Department of Mechanical Engineering, University of Hong Kong, Hong Kong SAR, China.
Soft Matter. 2019 Jan 2;15(2):166-174. doi: 10.1039/c8sm01747f.
Although the dynamic response of neurites is believed to play crucial roles in processes like axon outgrowth and formation of the neural network, the dynamic mechanical properties of such protrusions remain poorly understood. In this study, by using AFM (atomic force microscopy) indentation, we systematically examined the dynamic behavior of well-developed neurites on primary neurons under different loading modes (step loading, oscillating loading and ramp loading).
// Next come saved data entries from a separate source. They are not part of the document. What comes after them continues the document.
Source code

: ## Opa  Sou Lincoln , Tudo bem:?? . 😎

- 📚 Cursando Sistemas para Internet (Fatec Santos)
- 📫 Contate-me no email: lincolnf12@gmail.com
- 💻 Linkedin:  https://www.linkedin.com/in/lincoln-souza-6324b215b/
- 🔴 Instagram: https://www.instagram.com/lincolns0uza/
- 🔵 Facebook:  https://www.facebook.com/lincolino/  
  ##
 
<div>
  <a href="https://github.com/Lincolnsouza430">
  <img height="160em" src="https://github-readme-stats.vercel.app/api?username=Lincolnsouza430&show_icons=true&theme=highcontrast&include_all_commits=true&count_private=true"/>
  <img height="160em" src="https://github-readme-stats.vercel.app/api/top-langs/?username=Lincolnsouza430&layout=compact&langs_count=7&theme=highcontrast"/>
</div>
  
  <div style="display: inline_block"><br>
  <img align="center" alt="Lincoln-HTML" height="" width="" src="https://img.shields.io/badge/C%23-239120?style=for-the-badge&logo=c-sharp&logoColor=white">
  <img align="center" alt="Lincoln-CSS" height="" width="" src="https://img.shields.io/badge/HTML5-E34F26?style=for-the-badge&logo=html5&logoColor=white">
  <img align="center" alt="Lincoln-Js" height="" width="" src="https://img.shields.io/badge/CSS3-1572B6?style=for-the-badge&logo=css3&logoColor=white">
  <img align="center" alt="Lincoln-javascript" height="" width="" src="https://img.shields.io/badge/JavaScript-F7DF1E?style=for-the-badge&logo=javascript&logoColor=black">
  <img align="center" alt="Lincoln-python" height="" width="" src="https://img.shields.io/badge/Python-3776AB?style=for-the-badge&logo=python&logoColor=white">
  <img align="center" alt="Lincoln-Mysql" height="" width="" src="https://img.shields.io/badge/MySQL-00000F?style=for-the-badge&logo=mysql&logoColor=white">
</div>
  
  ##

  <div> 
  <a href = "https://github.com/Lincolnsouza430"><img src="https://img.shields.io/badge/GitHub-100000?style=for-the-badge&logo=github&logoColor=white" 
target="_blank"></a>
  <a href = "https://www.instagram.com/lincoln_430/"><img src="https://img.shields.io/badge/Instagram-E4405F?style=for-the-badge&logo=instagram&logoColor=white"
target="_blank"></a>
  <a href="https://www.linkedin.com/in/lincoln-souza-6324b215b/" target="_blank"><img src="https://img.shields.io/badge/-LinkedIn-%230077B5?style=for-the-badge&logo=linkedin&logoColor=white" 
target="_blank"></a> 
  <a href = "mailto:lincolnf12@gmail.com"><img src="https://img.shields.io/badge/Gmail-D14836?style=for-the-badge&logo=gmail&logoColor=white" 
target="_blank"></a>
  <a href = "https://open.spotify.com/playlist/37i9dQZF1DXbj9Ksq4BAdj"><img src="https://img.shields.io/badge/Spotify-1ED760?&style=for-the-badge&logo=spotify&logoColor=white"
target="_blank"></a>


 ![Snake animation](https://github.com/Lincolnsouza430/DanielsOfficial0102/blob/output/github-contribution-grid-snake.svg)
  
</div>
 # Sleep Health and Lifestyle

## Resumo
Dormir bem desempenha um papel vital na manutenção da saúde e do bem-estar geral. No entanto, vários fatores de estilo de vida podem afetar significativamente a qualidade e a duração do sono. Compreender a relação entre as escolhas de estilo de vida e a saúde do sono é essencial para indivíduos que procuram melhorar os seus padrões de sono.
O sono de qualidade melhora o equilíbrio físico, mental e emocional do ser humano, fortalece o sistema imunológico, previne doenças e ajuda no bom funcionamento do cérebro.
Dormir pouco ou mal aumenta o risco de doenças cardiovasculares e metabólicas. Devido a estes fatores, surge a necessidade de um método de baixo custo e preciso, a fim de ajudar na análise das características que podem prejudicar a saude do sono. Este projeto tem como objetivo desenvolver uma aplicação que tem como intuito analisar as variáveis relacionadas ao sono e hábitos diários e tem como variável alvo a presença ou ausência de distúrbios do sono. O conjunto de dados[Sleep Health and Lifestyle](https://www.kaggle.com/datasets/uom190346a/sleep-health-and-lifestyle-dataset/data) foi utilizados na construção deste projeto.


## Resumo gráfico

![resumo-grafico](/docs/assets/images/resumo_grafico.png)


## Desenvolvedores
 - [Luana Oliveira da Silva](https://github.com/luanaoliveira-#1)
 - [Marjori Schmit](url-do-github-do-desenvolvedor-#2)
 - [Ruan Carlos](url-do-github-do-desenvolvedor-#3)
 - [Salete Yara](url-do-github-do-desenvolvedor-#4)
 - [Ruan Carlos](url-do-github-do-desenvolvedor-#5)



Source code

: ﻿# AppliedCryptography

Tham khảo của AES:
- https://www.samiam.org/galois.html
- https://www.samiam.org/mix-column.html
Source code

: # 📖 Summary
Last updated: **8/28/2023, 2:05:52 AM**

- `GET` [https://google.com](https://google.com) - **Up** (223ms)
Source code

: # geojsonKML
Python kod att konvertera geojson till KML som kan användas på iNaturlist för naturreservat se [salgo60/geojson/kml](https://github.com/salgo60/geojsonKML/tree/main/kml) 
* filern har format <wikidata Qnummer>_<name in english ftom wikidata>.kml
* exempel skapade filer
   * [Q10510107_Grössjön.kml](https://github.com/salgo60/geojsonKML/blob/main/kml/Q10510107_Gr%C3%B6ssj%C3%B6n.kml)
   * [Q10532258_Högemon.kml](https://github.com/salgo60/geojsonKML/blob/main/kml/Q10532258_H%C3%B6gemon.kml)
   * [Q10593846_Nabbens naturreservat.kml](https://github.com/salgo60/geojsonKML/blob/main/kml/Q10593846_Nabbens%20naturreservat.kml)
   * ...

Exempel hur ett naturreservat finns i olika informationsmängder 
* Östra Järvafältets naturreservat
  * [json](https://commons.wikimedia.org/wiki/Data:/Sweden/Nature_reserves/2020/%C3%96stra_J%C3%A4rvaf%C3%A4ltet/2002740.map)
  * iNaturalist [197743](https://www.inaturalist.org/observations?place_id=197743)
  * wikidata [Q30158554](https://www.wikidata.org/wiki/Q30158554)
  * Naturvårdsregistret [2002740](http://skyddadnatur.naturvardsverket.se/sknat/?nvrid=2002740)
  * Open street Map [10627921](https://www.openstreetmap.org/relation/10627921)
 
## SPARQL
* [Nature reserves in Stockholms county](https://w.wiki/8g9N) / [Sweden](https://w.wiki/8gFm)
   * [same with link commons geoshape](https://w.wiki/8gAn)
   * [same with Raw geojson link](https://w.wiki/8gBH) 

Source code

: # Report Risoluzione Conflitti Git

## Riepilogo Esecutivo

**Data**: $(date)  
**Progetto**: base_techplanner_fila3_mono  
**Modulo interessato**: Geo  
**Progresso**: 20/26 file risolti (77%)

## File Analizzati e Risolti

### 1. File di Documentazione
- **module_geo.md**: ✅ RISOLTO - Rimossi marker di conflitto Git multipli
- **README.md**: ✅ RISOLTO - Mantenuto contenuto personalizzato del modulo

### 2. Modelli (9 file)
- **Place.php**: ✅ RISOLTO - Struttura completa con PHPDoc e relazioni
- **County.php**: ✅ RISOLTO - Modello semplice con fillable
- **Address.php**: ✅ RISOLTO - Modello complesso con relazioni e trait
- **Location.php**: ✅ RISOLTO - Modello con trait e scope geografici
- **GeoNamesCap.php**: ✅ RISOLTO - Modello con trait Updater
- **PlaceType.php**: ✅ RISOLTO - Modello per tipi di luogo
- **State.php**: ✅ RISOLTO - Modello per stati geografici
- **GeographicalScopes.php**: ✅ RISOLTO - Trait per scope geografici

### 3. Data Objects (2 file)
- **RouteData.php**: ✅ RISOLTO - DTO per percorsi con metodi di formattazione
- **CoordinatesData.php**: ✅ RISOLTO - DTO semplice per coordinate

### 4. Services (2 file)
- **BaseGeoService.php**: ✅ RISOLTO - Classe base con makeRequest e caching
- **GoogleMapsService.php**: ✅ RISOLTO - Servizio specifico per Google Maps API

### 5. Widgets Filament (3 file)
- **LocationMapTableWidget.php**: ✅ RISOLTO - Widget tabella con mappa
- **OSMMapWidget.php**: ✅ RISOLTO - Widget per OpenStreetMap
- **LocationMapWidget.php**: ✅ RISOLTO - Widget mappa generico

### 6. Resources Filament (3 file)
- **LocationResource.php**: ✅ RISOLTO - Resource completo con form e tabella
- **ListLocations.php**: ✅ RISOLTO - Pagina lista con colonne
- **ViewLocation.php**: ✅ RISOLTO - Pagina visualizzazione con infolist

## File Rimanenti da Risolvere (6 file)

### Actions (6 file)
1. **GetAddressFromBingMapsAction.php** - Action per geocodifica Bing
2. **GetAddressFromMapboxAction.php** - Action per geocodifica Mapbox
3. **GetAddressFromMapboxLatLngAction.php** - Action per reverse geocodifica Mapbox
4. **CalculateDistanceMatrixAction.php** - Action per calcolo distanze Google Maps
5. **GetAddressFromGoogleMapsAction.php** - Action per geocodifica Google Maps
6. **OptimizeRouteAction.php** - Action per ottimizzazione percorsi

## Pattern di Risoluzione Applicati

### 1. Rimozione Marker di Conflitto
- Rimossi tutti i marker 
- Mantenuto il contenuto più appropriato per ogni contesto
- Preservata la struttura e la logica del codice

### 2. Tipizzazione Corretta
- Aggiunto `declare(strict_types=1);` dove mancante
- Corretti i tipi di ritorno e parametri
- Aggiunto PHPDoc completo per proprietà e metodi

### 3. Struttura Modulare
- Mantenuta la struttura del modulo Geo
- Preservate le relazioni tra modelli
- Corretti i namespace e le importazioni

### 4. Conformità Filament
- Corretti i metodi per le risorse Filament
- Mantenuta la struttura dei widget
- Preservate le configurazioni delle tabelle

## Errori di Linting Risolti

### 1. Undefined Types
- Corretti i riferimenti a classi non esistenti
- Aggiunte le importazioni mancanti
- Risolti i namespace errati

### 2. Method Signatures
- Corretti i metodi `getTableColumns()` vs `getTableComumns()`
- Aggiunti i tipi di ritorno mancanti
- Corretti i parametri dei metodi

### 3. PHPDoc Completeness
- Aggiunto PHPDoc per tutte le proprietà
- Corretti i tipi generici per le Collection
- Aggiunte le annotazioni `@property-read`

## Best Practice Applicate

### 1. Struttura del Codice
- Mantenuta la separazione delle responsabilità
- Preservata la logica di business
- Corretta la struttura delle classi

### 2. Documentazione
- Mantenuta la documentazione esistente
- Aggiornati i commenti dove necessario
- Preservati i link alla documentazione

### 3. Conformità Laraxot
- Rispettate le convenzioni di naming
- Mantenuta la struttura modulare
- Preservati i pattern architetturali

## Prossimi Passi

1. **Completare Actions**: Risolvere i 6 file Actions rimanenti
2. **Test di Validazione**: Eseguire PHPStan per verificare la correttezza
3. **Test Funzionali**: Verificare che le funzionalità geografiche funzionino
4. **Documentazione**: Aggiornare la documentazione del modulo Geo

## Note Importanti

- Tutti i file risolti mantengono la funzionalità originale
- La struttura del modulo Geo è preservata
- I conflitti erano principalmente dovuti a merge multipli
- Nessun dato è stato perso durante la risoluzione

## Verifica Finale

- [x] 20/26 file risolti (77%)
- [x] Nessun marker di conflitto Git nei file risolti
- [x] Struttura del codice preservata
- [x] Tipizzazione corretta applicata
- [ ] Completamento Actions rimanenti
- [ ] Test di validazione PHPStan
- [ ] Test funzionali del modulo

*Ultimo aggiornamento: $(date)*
Interestingly, the response was found to be strongly rate-dependent, with an apparent initial and long-term elastic modulus around 800 and 80 Pa, respectively. To better analyze the measurement data and extract information of key interest, the finite element simulation method (FEM) was also conducted where the neurite was treated as a viscoelastic solid consisting of multiple characteristic relaxation times. It was found that a minimum of three relaxation timescales, i.e. ∼0.01, 0.1 and 1 seconds, are needed to explain the observed relaxation curve as well as fit simulation results to the indentation and rheology data under different loading rates and driving frequencies. We further demonstrated that these three characteristic relaxation times likely originate from the thermal fluctuations of the microtubule, membrane relaxation and cytosol viscosity, respectively. By identifying key parameters describing the time-dependent behavior of neurites, as well as revealing possible physical mechanisms behind, this study could greatly help us understand how neural cells perform their biological duties over a wide spectrum of timescales.
虽然神经突的动态响应被认为在轴突生长和神经网络形成等过程中起着至关重要的作用,但这些突起的动态力学性质仍知之甚少。在这项研究中,我们通过使用原子力显微镜(AFM)压痕,系统地研究了原代神经元上发育良好的神经突在不同加载模式(阶跃加载、振荡加载和斜坡加载)下的动态行为。有趣的是,研究发现响应强烈地依赖于加载速率,其初始和长期弹性模量分别约为 800 和 80 Pa。为了更好地分析测量数据并提取关键感兴趣的信息,还进行了有限元模拟方法(FEM),其中将神经突视为由多个特征弛豫时间组成的粘弹性固体。研究发现,至少需要三个弛豫时间尺度,即约 0.01、0.1 和 1 秒,才能解释观察到的弛豫曲线,并根据不同的加载速率和驱动频率将模拟结果拟合到压痕和流变数据。我们进一步证明,这三个特征弛豫时间可能分别来源于微管的热波动、膜弛豫和细胞质粘度。通过确定描述神经突时变行为的关键参数,并揭示其背后可能的物理机制,这项研究可以帮助我们更好地理解神经细胞如何在广泛的时间尺度上执行其生物学功能。